WHAT IS EXPECTED – Output the number of lines in the material below containing "route" and nothing more.

THE INPUT –
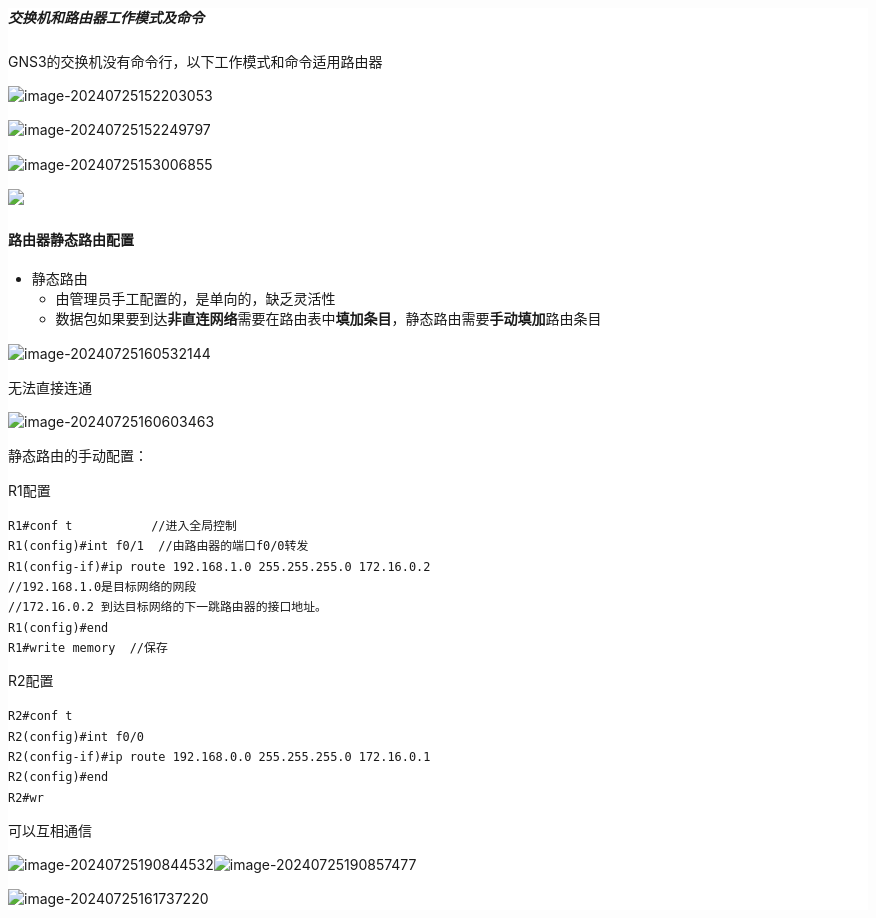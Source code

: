 ##### 交换机和路由器工作模式及命令

GNS3的交换机没有命令行，以下工作模式和命令适用路由器

![image-20240725152203053](C:\Users\86184\AppData\Roaming\Typora\typora-user-images\image-20240725152203053.png)

![image-20240725152249797](C:\Users\86184\AppData\Roaming\Typora\typora-user-images\image-20240725152249797.png)

![image-20240725153006855](C:\Users\86184\AppData\Roaming\Typora\typora-user-images\image-20240725153006855.png)

![](C:\Users\86184\AppData\Roaming\Typora\typora-user-images\image-20240725153020095.png)

#### 路由器静态路由配置

* 静态路由
  * 由管理员手工配置的，是单向的，缺乏灵活性
  * 数据包如果要到达**非直连网络**需要在路由表中**填加条目**，静态路由需要**手动填加**路由条目

![image-20240725160532144](C:\Users\86184\AppData\Roaming\Typora\typora-user-images\image-20240725160532144.png)

无法直接连通

![image-20240725160603463](C:\Users\86184\AppData\Roaming\Typora\typora-user-images\image-20240725160603463.png)

静态路由的手动配置：

R1配置

```
R1#conf t           //进入全局控制
R1(config)#int f0/1  //由路由器的端口f0/0转发
R1(config-if)#ip route 192.168.1.0 255.255.255.0 172.16.0.2   
//192.168.1.0是目标网络的网段
//172.16.0.2 到达目标网络的下一跳路由器的接口地址。
R1(config)#end
R1#write memory  //保存
```

R2配置

```
R2#conf t
R2(config)#int f0/0
R2(config-if)#ip route 192.168.0.0 255.255.255.0 172.16.0.1
R2(config)#end
R2#wr
```

可以互相通信

![image-20240725190844532](C:\Users\86184\AppData\Roaming\Typora\typora-user-images\image-20240725190844532.png)![image-20240725190857477](C:\Users\86184\AppData\Roaming\Typora\typora-user-images\image-20240725190857477.png)



![image-20240725161737220](C:\Users\86184\AppData\Roaming\Typora\typora-user-images\image-20240725161737220.png)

EXPECTED ANSWER – 2